Search the material for the string "women" and copy each line where it occurs.

-------- Input data

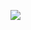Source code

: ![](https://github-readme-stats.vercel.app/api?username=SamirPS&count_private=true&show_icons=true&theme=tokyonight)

----------------
-------- Input data

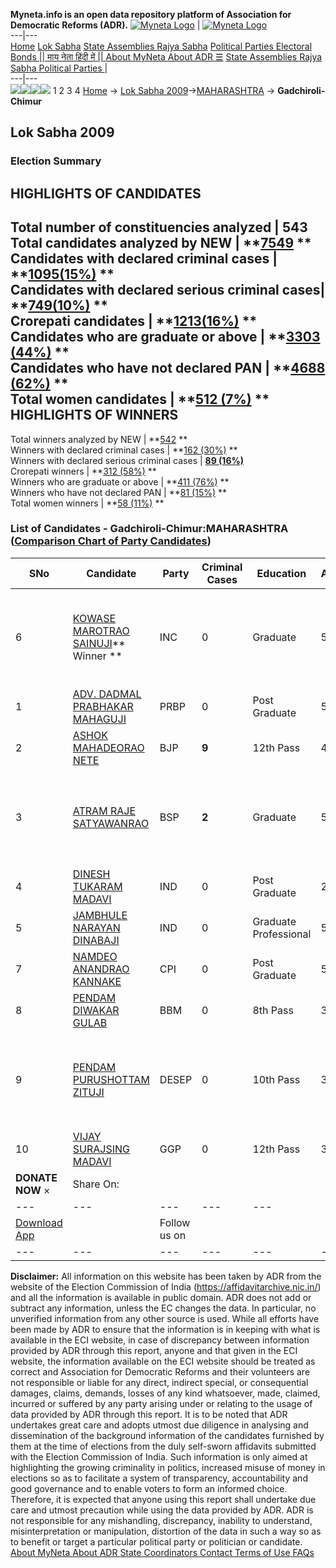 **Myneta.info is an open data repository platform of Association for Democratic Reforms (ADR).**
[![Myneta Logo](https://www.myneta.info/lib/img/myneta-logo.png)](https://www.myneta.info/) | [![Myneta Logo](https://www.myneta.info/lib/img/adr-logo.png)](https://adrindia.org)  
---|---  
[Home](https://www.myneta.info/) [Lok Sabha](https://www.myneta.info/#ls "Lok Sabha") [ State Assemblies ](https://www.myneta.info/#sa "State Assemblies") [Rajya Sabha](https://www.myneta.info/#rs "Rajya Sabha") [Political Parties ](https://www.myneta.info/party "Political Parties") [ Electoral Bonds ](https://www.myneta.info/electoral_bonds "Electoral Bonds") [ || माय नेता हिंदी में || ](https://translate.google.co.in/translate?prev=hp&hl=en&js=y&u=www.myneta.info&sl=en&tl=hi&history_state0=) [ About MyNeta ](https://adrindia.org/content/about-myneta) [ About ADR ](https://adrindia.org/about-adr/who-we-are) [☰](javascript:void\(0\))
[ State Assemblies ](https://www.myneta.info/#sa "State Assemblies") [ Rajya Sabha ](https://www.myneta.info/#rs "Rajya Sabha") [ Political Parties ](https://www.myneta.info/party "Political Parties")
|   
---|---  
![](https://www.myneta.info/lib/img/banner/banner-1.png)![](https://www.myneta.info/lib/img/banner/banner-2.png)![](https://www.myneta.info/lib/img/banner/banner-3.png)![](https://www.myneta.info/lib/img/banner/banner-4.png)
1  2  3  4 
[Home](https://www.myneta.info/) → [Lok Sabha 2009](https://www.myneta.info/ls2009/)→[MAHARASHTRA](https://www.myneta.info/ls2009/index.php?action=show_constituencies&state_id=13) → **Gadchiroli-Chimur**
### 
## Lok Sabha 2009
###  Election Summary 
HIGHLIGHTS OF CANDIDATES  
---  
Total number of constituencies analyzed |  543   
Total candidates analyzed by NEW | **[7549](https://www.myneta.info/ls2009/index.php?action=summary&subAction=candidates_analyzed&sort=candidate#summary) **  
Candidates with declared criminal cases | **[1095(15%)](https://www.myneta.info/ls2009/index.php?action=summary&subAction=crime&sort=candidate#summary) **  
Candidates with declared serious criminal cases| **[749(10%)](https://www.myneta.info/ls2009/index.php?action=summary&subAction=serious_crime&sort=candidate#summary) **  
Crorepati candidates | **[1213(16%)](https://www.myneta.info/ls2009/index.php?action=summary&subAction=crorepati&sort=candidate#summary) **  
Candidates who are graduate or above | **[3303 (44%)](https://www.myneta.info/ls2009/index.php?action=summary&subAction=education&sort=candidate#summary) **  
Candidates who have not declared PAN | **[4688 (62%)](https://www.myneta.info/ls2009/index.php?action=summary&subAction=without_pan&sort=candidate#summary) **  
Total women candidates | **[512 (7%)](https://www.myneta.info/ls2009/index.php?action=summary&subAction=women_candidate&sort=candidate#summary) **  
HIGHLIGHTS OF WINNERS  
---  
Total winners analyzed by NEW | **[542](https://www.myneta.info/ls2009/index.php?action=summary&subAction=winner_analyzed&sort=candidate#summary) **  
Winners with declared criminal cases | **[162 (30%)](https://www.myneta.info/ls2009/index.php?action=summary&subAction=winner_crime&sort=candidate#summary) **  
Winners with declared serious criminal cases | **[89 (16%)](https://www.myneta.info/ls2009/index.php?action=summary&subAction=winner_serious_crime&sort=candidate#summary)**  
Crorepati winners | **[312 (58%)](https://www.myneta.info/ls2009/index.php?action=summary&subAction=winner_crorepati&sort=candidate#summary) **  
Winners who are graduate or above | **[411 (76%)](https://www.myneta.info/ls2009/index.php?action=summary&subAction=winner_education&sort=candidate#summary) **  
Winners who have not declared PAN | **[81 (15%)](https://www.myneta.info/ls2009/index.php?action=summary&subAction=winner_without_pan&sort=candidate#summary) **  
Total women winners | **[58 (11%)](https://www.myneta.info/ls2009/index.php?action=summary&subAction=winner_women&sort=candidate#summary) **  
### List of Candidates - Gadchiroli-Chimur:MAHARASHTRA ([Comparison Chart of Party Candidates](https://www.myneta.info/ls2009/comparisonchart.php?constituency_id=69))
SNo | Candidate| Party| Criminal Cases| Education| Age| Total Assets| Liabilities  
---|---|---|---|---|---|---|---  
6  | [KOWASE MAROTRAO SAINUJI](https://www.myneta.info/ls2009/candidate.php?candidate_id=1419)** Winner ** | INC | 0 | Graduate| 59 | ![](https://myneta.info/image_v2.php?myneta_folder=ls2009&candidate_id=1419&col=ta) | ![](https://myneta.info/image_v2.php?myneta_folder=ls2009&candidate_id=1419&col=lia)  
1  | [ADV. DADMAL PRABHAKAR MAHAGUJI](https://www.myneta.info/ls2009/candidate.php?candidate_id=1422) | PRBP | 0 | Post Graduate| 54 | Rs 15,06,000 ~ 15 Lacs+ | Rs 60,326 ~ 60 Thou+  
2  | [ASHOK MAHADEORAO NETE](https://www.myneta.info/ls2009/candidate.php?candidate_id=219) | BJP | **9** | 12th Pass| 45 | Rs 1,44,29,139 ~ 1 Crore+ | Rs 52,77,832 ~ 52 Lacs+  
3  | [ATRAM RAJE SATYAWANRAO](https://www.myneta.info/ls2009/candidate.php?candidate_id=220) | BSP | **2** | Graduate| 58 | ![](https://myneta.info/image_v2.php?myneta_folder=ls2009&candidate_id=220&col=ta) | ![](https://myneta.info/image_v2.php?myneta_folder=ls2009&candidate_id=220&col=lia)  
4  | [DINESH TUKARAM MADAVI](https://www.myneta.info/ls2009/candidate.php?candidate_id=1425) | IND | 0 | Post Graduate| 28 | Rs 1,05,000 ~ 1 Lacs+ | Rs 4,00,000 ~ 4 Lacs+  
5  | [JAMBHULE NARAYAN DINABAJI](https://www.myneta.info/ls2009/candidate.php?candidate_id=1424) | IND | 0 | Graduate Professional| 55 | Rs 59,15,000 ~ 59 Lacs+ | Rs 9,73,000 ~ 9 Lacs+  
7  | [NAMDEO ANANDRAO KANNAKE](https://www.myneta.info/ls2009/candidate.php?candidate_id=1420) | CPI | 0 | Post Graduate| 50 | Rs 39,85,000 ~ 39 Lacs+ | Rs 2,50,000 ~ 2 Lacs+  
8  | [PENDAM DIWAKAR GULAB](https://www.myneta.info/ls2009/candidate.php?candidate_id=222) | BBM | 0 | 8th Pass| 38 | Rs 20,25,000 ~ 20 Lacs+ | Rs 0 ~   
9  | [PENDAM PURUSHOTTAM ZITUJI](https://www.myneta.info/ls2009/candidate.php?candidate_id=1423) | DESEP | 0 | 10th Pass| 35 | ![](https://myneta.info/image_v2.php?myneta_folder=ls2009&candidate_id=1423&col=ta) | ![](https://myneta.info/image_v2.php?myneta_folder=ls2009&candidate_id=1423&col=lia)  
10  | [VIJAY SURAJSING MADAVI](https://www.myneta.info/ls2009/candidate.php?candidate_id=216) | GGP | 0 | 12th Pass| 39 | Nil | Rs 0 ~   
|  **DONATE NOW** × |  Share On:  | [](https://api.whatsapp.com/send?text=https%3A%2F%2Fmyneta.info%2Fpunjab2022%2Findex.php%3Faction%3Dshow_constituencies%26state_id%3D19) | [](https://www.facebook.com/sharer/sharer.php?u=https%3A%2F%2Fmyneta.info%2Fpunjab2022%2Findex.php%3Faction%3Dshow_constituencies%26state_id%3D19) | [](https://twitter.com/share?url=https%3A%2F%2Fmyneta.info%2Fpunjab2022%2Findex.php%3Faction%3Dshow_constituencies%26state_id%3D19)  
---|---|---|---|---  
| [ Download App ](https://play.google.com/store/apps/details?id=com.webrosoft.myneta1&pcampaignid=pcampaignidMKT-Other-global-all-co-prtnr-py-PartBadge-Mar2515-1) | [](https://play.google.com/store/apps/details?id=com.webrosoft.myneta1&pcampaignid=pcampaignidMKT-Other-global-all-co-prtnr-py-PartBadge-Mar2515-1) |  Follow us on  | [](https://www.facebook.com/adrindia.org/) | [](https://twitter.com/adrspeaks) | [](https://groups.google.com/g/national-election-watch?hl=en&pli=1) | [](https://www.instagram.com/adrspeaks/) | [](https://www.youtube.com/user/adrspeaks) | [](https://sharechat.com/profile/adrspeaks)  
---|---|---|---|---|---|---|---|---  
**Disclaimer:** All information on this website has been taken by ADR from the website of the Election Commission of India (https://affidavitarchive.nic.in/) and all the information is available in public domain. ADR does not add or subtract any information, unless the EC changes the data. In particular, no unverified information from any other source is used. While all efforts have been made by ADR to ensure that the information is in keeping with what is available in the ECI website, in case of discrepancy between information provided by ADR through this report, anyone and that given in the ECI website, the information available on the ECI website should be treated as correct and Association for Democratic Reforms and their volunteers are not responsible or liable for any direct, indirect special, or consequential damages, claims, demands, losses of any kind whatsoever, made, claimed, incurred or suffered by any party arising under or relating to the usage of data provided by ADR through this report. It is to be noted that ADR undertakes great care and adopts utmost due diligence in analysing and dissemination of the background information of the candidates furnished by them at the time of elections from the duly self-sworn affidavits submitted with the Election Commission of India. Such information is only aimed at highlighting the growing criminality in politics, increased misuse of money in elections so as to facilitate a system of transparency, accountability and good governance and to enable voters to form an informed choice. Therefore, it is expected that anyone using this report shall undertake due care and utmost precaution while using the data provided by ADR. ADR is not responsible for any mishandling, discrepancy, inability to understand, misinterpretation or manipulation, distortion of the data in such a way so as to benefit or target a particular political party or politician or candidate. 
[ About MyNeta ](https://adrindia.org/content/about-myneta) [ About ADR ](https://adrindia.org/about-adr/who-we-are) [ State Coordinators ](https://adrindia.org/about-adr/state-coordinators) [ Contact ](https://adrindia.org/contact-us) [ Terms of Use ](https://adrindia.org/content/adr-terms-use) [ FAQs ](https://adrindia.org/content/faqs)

----------------

Problem solution —
Total women candidates | **[512 (7%)](https://www.myneta.info/ls2009/index.php?action=summary&subAction=women_candidate&sort=candidate#summary) **  
Total women winners | **[58 (11%)](https://www.myneta.info/ls2009/index.php?action=summary&subAction=winner_women&sort=candidate#summary) **  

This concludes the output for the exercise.